> [Problem requirements] All that is needed is every line of the listing below that has "number".

> [Data section]

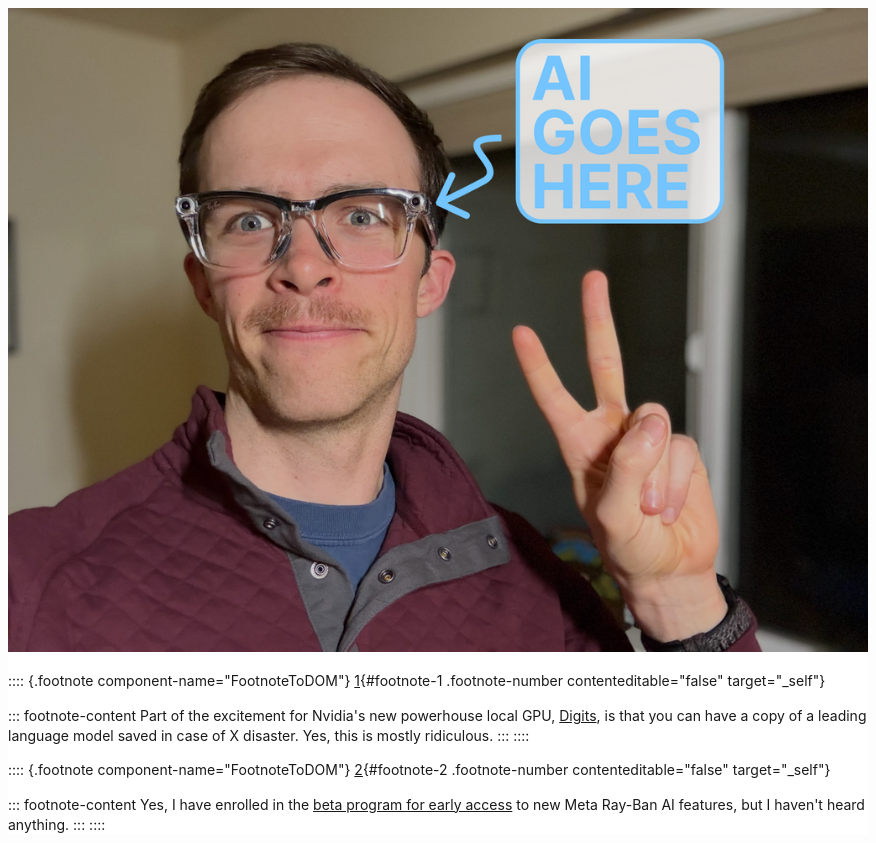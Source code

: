 ![](images/154649829.to-meta-ray-ban-local-ai_266837e4-4af0-499a-b735-5fb91438c7a0.png)

:::: {.footnote component-name="FootnoteToDOM"}
[1](#footnote-anchor-1){#footnote-1 .footnote-number contenteditable="false" target="_self"}

::: footnote-content
Part of the excitement for Nvidia's new powerhouse local GPU, [Digits](https://www.nvidia.com/en-us/project-digits/), is that you can have a copy of a leading language model saved in case of X disaster. Yes, this is mostly ridiculous.
:::
::::

:::: {.footnote component-name="FootnoteToDOM"}
[2](#footnote-anchor-2){#footnote-2 .footnote-number contenteditable="false" target="_self"}

::: footnote-content
Yes, I have enrolled in the [beta program for early access](https://www.meta.com/help/smart-glasses/articles/voice-controls/early-access-program-ray-ban-meta-smart-glasses/?srsltid=AfmBOopePBgY-ls3e3mGt3BoTwIFxLfU7i24KkyyuFCWzJqKA7gL46Tk) to new Meta Ray-Ban AI features, but I haven't heard anything.
:::
::::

> [Answer for the task]
[1](#footnote-anchor-1){#footnote-1 .footnote-number contenteditable="false" target="_self"}
[2](#footnote-anchor-2){#footnote-2 .footnote-number contenteditable="false" target="_self"}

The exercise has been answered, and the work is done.